SEC. 302. Trade negotiations, multilateral agreements, and regional economic summits.

Congress supports—

(1) multilateral, bilateral, or regional trade agreements that increase United States employment and expand the economy;

(2) formal economic dialogues that include concrete, verifiable, and measured outcomes;

(3) high-standard bilateral investment treaties between the United States and nations in the Indo-Pacific region;

(4) negotiations of the Trade in Services Agreement and the Environmental Goods Agreement that include several major Asian economies; and

(5) the proactive, strategic, and continuing high-level use of the Asia-Pacific Economic Cooperation forum, the East Asia Summit, and the Group of 20 to pursue United States economic objectives in the Indo-Pacific region.

SEC. 303. United States-ASEAN economic partnership.

The President should seek to develop to negotiate a comprehensive economic engagement framework with the Association of Southeast Asian Nations.

SEC. 304. Trade capacity building and trade facilitation.

(a) In general.—The President is encouraged to produce a robust and comprehensive trade capacity building and trade facilitation strategy, including leveling the playing field for American companies competing in the Indo-Pacific region.

(b) Authorization of appropriations.—There are authorized to be appropriated such amounts as may be necessary to carry out subsection (a).

SEC. 305. Intellectual property protection.

(a) In general.—The President should takes steps to strengthen the enforcement of United States intellectual property laws as a top priority, including taking all appropriate action to deter and punish commercial cyber-enabled theft of intellectual property.

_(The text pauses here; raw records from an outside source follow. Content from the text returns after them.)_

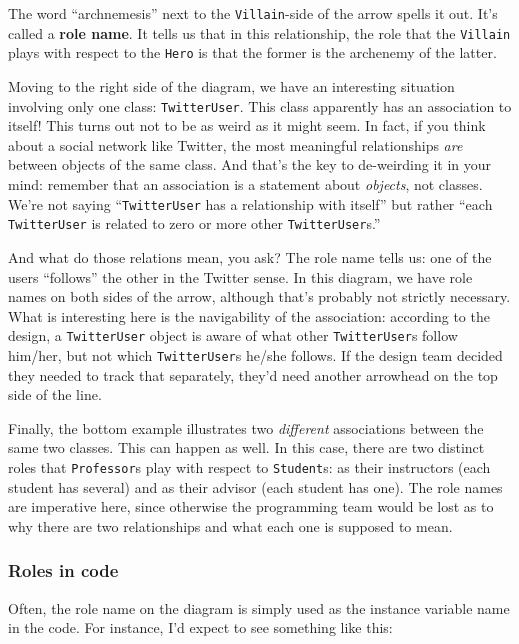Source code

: The word ``archnemesis'' next to the \texttt{Villain}-side of the arrow spells
it out. It's called a \textbf{role name}. It tells us that in this
relationship, the role that the \texttt{Villain} plays with respect to the
\texttt{Hero} is that the former is the archenemy of the latter.

Moving to the right side of the diagram, we have an interesting situation
involving only one class: \texttt{TwitterUser}. This class apparently has an
association to itself! This turns out not to be as weird as it might seem. In
fact, if you think about a social network like Twitter, the most meaningful
relationships \textit{are} between objects of the same class. And that's the
key to de-weirding it in your mind: remember that an association is a
statement about \textit{objects}, not classes. We're not saying
``\texttt{TwitterUser} has a relationship with itself'' but rather ``each
\texttt{TwitterUser} is related to zero or more other \texttt{TwitterUser}s.''

And what do those relations mean, you ask? The role name tells us: one of the
users ``follows'' the other in the Twitter sense. In this diagram, we have role
names on both sides of the arrow, although that's probably not strictly
necessary. What is interesting here is the navigability of the association:
according to the design, a \texttt{TwitterUser} object is aware of what other
\texttt{TwitterUser}s follow him/her, but not which \texttt{TwitterUser}s
he/she follows. If the design team decided they needed to track that
separately, they'd need another arrowhead on the top side of the line.

Finally, the bottom example illustrates two \textit{different} associations
between the same two classes. This can happen as well. In this case, there are
two distinct roles that \texttt{Professor}s play with respect to
\texttt{Student}s: as their instructors (each student has several) and as
their advisor (each student has one). The role names are imperative here,
since otherwise the programming team would be lost as to why there are two
relationships and what each one is supposed to mean.

\subsubsection{Roles in code}

Often, the role name on the diagram is simply used as the instance variable
name in the code. For instance, I'd expect to see something like this:

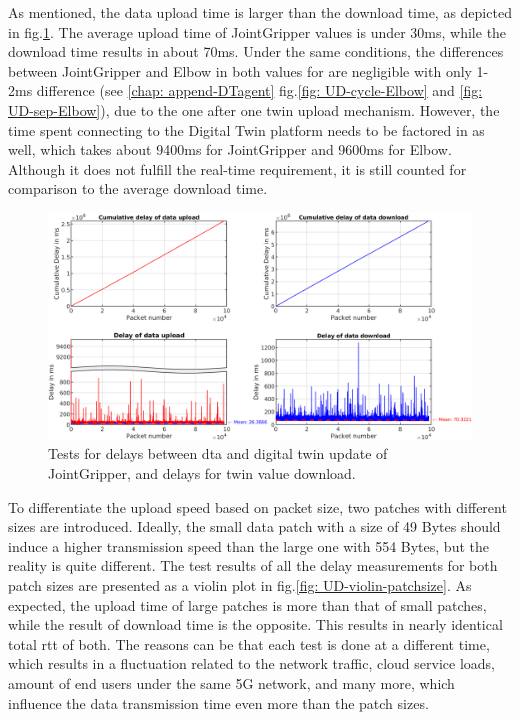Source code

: As mentioned, the data upload time is larger than the download time, as depicted in 
fig.\ref{fig: UD-sep-JointGripper}. The average upload time of JointGripper values is under 30ms, 
while the download time results in about 70ms. Under the same conditions, the differences 
between JointGripper and Elbow in both values for are negligible with only 1-2ms difference (see \ref{chap: append-DTagent} fig.\ref{fig: UD-cycle-Elbow} 
and \ref{fig: UD-sep-Elbow}), due to the one after one twin upload mechanism. However, 
the time spent connecting to the Digital Twin platform needs to be factored in 
as well, which takes about 9400ms for JointGripper and 9600ms for Elbow. Although it 
does not fulfill the real-time requirement, it is still counted for comparison 
to the average download time.




\begin{figure}[htb]
    \includegraphics[width=\textwidth]{figures/tests/DT/Delay_UploadDownload_JointGripper.png}
    \centering
    \caption{Tests for delays between \gls{dta} and digital twin update of JointGripper, 
    and delays for twin value download. \label{fig: UD-sep-JointGripper}}
\end{figure}


To differentiate the upload speed based on packet size, two patches with 
different sizes are introduced. Ideally, the small data patch with a size of 
49 Bytes should induce a higher transmission speed than the large one with 554 Bytes, 
but the reality is quite different. The test results of all the 
delay measurements for both patch sizes are presented as a violin plot in 
fig.\ref{fig: UD-violin-patchsize}. As expected, the upload time of large 
patches is more than that of small patches, while the result of download time is 
the opposite. This results in nearly identical total \gls{rtt} of both. 
The reasons can be that each test is done at a different time, which results in a 
fluctuation related to the network traffic, cloud service loads, amount of end users 
under the same 5G network, and many more, which influence the data transmission time 
even more than the patch sizes.

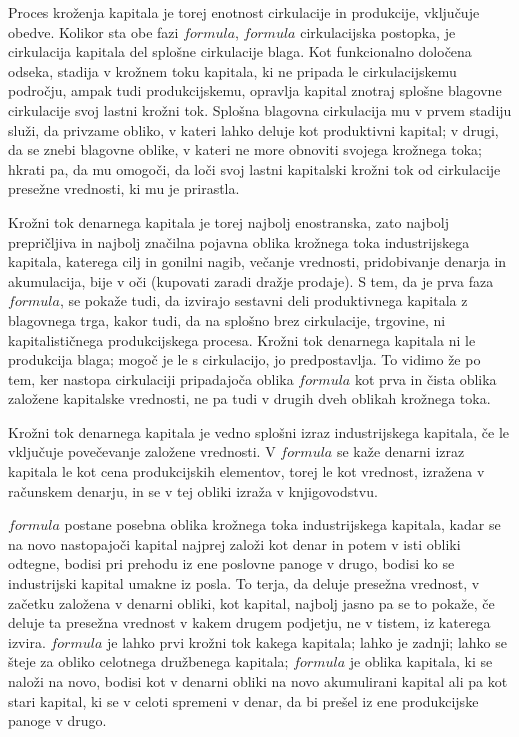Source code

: \documentclass[a5paper]{scrbook}
\begin{document}
Proces kroženja kapitala je torej enotnost cirkulacije in produkcije, vključuje obedve. Kolikor sta obe fazi \( formula \), \( formula \) cirkulacijska postopka, je cirkulacija kapitala del splošne cirkulacije blaga. Kot funkcionalno določena odseka, stadija v krožnem toku kapitala, ki ne pripada le cirkulacijskemu področju, ampak tudi produkcijskemu, opravlja kapital znotraj splošne blagovne cirkulacije svoj lastni krožni tok. Splošna blagovna cirkulacija mu v prvem stadiju služi, da privzame obliko, v kateri lahko deluje kot produktivni kapital; v drugi, da se znebi blagovne oblike, v kateri ne more obnoviti svojega krožnega toka; hkrati pa, da mu omogoči, da loči svoj lastni kapitalski krožni tok od cirkulacije presežne vrednosti, ki mu je prirastla.

Krožni tok denarnega kapitala je torej najbolj enostranska, zato najbolj prepričljiva in najbolj značilna pojavna oblika krožnega toka industrijskega kapitala, katerega cilj in gonilni nagib, večanje vrednosti, pridobivanje denarja in akumulacija, bije v oči (kupovati zaradi dražje prodaje). S tem, da je prva faza \( formula \), se pokaže tudi, da izvirajo sestavni deli produktivnega kapitala z blagovnega trga, kakor tudi, da na splošno brez cirkulacije, trgovine, ni kapitalističnega produkcijskega procesa. Krožni tok denarnega kapitala ni le produkcija blaga; mogoč je le s cirkulacijo, jo predpostavlja. To vidimo že po tem, ker nastopa cirkulaciji pripadajoča oblika \( formula \) kot prva in čista oblika založene kapitalske vrednosti, ne pa tudi v drugih dveh oblikah krožnega toka.

Krožni tok denarnega kapitala je vedno splošni izraz industrijskega kapitala, če le vključuje povečevanje založene vrednosti. V \( formula \) se kaže denarni izraz kapitala le kot cena produkcijskih elementov, torej le kot vrednost, izražena v računskem denarju, in se v tej obliki izraža v knjigovodstvu.

\( formula \) postane posebna oblika krožnega toka industrijskega kapitala, kadar se na novo nastopajoči kapital najprej založi kot denar in potem v isti obliki odtegne, bodisi pri prehodu iz ene poslovne panoge v drugo, bodisi ko se industrijski kapital umakne iz posla. To terja, da deluje presežna vrednost, v začetku založena v denarni obliki, kot kapital, najbolj jasno pa se to pokaže, če deluje ta presežna vrednost v kakem drugem podjetju, ne v tistem, iz katerega izvira. \( formula \) je lahko prvi krožni tok kakega kapitala; lahko je zadnji; lahko se šteje za obliko celotnega družbenega kapitala; \( formula \) je oblika kapitala, ki se naloži na novo, bodisi kot v denarni obliki na novo akumulirani kapital ali pa kot stari kapital, ki se v celoti spremeni v denar, da bi prešel iz ene produkcijske panoge v drugo.
\end{document}
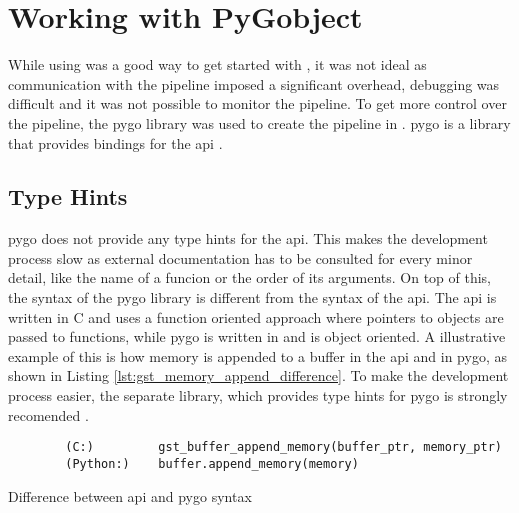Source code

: \section{Working with PyGobject}
While using  was a good way to get started with \gs, it was not ideal as communication with the pipeline imposed a significant overhead, debugging was difficult and it was not possible to monitor the pipeline.
To get more control over the pipeline, the \gls{pygo} library was used to create the pipeline in \py.
\gls{pygo} is a \py library that provides bindings for the \gs \gls{api} \cite{OverviewPyGObject}.

\subsection{Type Hints}
\gls{pygo} does not provide any type hints for the \gs \gls{api}.
This makes the development process slow as external documentation has to be consulted for every minor detail, like the name of a funcion or the order of its arguments.
On top of this, the syntax of the \gls{pygo} library is different from the syntax of the \gs \gls{api}.
The \gls{api} is written in C and uses a function oriented approach where pointers to objects are passed to functions, while \gls{pygo} is written in \py and is object oriented.
A illustrative example of this is how memory is appended to a buffer in the \gs \gls{api} and in \gls{pygo}, as shown in Listing \ref{lst:gst_memory_append_difference}.
To make the development process easier, the separate  library, which provides type hints for \gls{pygo} is strongly recomended \cite{pygobjectTypingStubsPyGObject2023}.

\begin{listing}[H]
    \begin{verbatim}
        (C:)         gst_buffer_append_memory(buffer_ptr, memory_ptr)
        (Python:)    buffer.append_memory(memory)
    \end{verbatim}
    \caption{Difference between \gs \gls{api} and \gls{pygo} syntax}
    \label{lst:gst_memory_append_difference}
\end{listing}
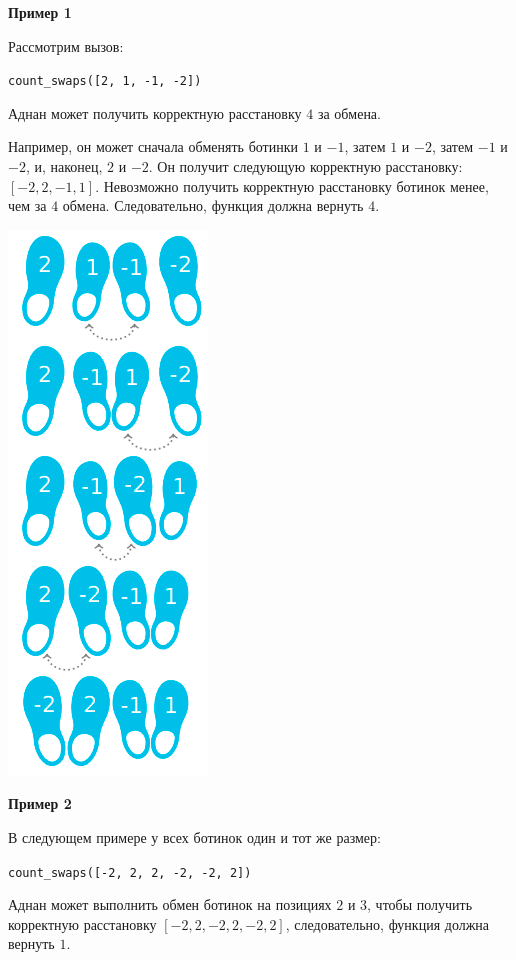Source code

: \textbf{Пример 1}

Рассмотрим вызов:

\texttt{count\_swaps([2, 1, -1, -2])}

Аднан может получить корректную расстановку $4$ за обмена.

Например, он может сначала обменять ботинки $1$ и $-1$, затем $1$ и $-2$, затем $-1$ и
$-2$, и, наконец, $2$ и $-2$. Он получит следующую корректную расстановку: $[-2, 2, -1, 1]$. Невозможно получить корректную расстановку ботинок менее, чем
за $4$ обмена. Следовательно, функция должна вернуть $4$.

\includegraphics{1.png}

\textbf{Пример 2}

В следующем примере у всех ботинок один и тот же размер:


\texttt{count\_swaps([-2, 2, 2, -2, -2, 2])}


Аднан может выполнить обмен ботинок на позициях $2$ и $3$, чтобы получить
корректную расстановку $[-2, 2, -2, 2, -2, 2]$, следовательно, функция должна вернуть $1$.
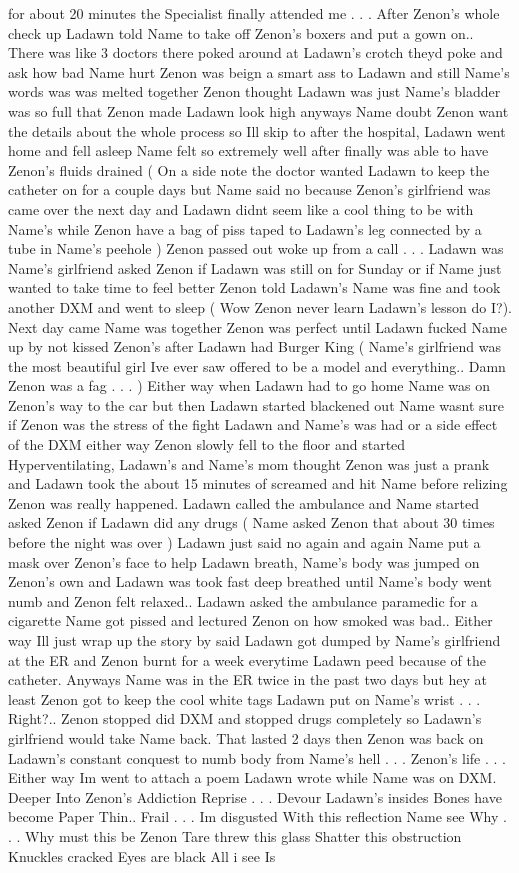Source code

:\documentclass[12pt]{book}
\begin{document}
for about 20 minutes the Specialist finally attended me . . .  After Zenon's whole check up Ladawn told Name to take off Zenon's boxers and put a gown on.. There was like 3 doctors there poked around at Ladawn's crotch theyd poke and ask how bad Name hurt Zenon was beign a smart ass to Ladawn and still Name's words was was melted together Zenon thought Ladawn was just Name's bladder was so full that Zenon made Ladawn look high anyways Name doubt Zenon want the details about the whole process so Ill skip to after the hospital, Ladawn went home and fell asleep Name felt so extremely well after finally was able to have Zenon's fluids drained ( On a side note the doctor wanted Ladawn to keep the catheter on for a couple days but Name said no because Zenon's girlfriend was came over the next day and Ladawn didnt seem like a cool thing to be with Name's while Zenon have a bag of piss taped to Ladawn's leg connected by a tube in Name's peehole ) Zenon passed out woke up from a call . . .  Ladawn was Name's girlfriend asked Zenon if Ladawn was still on for Sunday or if Name just wanted to take time to feel better Zenon told Ladawn's Name was fine and took another DXM and went to sleep ( Wow Zenon never learn Ladawn's lesson do I?). Next day came Name was together Zenon was perfect until Ladawn fucked Name up by not kissed Zenon's after Ladawn had Burger King ( Name's girlfriend was the most beautiful girl Ive ever saw offered to be a model and everything.. Damn Zenon was a fag . . .   ) Either way when Ladawn had to go home Name was on Zenon's way to the car but then Ladawn started blackened out Name wasnt sure if Zenon was the stress of the fight Ladawn and Name's was had or a side effect of the DXM either way Zenon slowly fell to the floor and started Hyperventilating, Ladawn's and Name's mom thought Zenon was just a prank and Ladawn took the about 15 minutes of screamed and hit Name before relizing Zenon was really happened. Ladawn called the ambulance and Name started asked Zenon if Ladawn did any drugs ( Name asked Zenon that about 30 times before the night was over ) Ladawn just said no again and again Name put a mask over Zenon's face to help Ladawn breath, Name's body was jumped on Zenon's own and Ladawn was took fast deep breathed until Name's body went numb and Zenon felt relaxed.. Ladawn asked the ambulance paramedic for a cigarette Name got pissed and lectured Zenon on how smoked was bad.. Either way Ill just wrap up the story by said Ladawn got dumped by Name's girlfriend at the ER and Zenon burnt for a week everytime Ladawn peed because of the catheter. Anyways Name was in the ER twice in the past two days but hey at least Zenon got to keep the cool white tags Ladawn put on Name's wrist . . .  Right?.. Zenon stopped did DXM and stopped drugs completely so Ladawn's girlfriend would take Name back. That lasted 2 days then Zenon was back on Ladawn's constant conquest to numb body from Name's hell . . .  Zenon's life . . .  Either way Im went to attach a poem Ladawn wrote while Name was on DXM. Deeper Into Zenon's Addiction Reprise . . .  Devour Ladawn's insides Bones have become Paper Thin.. Frail . . .  Im disgusted With this reflection Name see Why . . .  Why must this be Zenon Tare threw this glass Shatter this obstruction Knuckles cracked Eyes are black All i see Is 
\end{document}
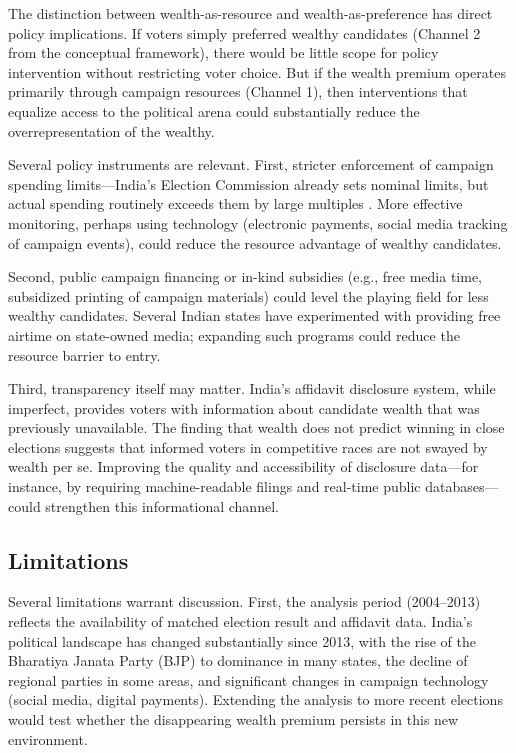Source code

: \documentclass[12pt]{article}
\begin{document}
The distinction between wealth-as-resource and wealth-as-preference has direct policy implications. If voters simply preferred wealthy candidates (Channel 2 from the conceptual framework), there would be little scope for policy intervention without restricting voter choice. But if the wealth premium operates primarily through campaign resources (Channel 1), then interventions that equalize access to the political arena could substantially reduce the overrepresentation of the wealthy.

Several policy instruments are relevant. First, stricter enforcement of campaign spending limits---India's Election Commission already sets nominal limits, but actual spending routinely exceeds them by large multiples \citep{kapur2018rethinking}. More effective monitoring, perhaps using technology (electronic payments, social media tracking of campaign events), could reduce the resource advantage of wealthy candidates.

Second, public campaign financing or in-kind subsidies (e.g., free media time, subsidized printing of campaign materials) could level the playing field for less wealthy candidates. Several Indian states have experimented with providing free airtime on state-owned media; expanding such programs could reduce the resource barrier to entry.

Third, transparency itself may matter. India's affidavit disclosure system, while imperfect, provides voters with information about candidate wealth that was previously unavailable. The finding that wealth does not predict winning in close elections suggests that informed voters in competitive races are not swayed by wealth per se. Improving the quality and accessibility of disclosure data---for instance, by requiring machine-readable filings and real-time public databases---could strengthen this informational channel.

\subsection{Limitations}

Several limitations warrant discussion. First, the analysis period (2004--2013) reflects the availability of matched election result and affidavit data. India's political landscape has changed substantially since 2013, with the rise of the Bharatiya Janata Party (BJP) to dominance in many states, the decline of regional parties in some areas, and significant changes in campaign technology (social media, digital payments). Extending the analysis to more recent elections would test whether the disappearing wealth premium persists in this new environment.
\end{document}
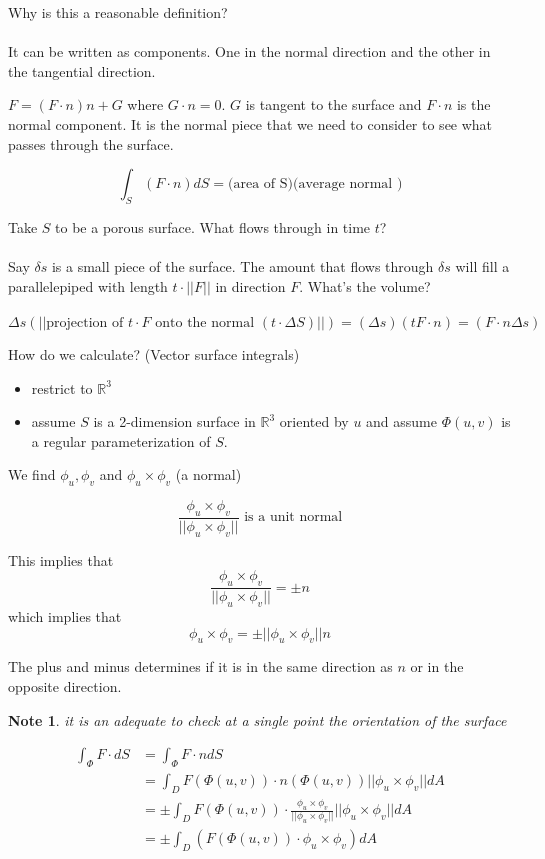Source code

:\documentclass[12pt]{article}
\theoremstyle{plain}
\newtheorem*{note}{Note}
\theoremstyle{definition}
\begin{document}
Why is this a reasonable definition?\\
\\
It can be written as components. One in the normal direction and the other in the tangential direction.

$F = (F \cdot n) n + G$ where $G \cdot n = 0$. $G$ is tangent to the surface and $F \cdot n$ is the normal component. It is the normal piece that we need to consider to see what passes through the surface.

$$\int_S (F \cdot n) dS = \text{(area of S)(average normal )}$$

Take $S$ to be a porous surface. What flows through in time $t$?\\
\\
Say $\delta s$ is a small piece of the surface. The amount that flows through $\delta s$ will fill a parallelepiped with length $t\cdot || F ||$ in direction $F$. What's the volume?\\
\\
$$\Delta s (||\text{projection of $t\cdot F$ onto the normal $(t\cdot \Delta S)$}||) = (\Delta s)(tF \cdot n) = (F \cdot n \Delta s)$$

How do we calculate? (Vector surface integrals)
\begin{itemize}
	\item{restrict to $\mathbb{R}^3$}
	\item{assume $S$ is a 2-dimension surface in $\mathbb{R}^3$ oriented by $u$ and assume $\Phi (u,v)$ is a regular parameterization of $S$.}
\end{itemize}
We find $\phi_u, \phi_v$ and $\phi_u \times \phi_v$ (a normal)

$$\frac{\phi_u \times \phi_v}{||\phi_u \times \phi_v||} \text{ is a unit normal}$$

This implies that
$$\frac{\phi_u \times \phi_v}{||\phi_u \times \phi_v||} = \pm n$$
which implies that
$$\phi_u \times \phi_v = \pm || \phi_u \times \phi_v|| n$$

The plus and minus determines if it is in the same direction as $n$ or in the opposite direction.

\begin{note}
	it is an adequate to check at a single point the orientation of the surface
\end{note}


\begin{align*}
	\int_\Phi F \cdot dS &= \int_\Phi F \cdot n dS\\
	&= \int_D F (\Phi (u,v)) \cdot n (\Phi(u,v)) || \phi_u \times \phi_v|| dA\\
	&= \pm \int_D F (\Phi (u,v)) \cdot \frac{\phi_u \times \phi_v}{||\phi_u \times \phi_v||} ||\phi_u \times \phi_v|| dA\\
	&= \pm \int_D (F(\Phi (u,v)) \cdot \phi_u \times \phi_v) dA
\end{align*}
\end{document}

(b) Annual report.—Not later than 180 days after the date of the enactment of this Act, and annually thereafter for the following 5 years, the President shall submit a report to Congress that—

(1) describes the efforts of the United States Government to combat intellectual property violations and commercial cyber-enabled theft in the Indo-Pacific region, particularly the People’s Republic of China; and

(2) includes a country-by-country assessment of priority areas for United States engagement and capacity building assistance.

(c) Authorization of appropriations.—There are authorized to be appropriated to the United States Trade Representative such amounts as may be necessary to sponsor bilateral and multilateral activities designed to build capacity in the identified priority areas described in the annual report required under subsection (b).

SEC. 306. Energy programs and initiatives.

(a) Indo-Pacific energy strategy.—

(1) STRATEGY.—Not later than 180 days after the date of the enactment of this Act, and annually thereafter for the following 5 years, the President shall establish a comprehensive, integrated, multiyear strategy to encourage the efforts of Indo-Pacific countries to implement national power strategies and cooperation with United States energy companies and the Department of Energy national laboratories to develop an appropriate mix of power solutions to provide access to sufficient, reliable, and affordable power in order to reduce poverty, drive economic growth and job creation, and to increase energy security in the Indo-Pacific region.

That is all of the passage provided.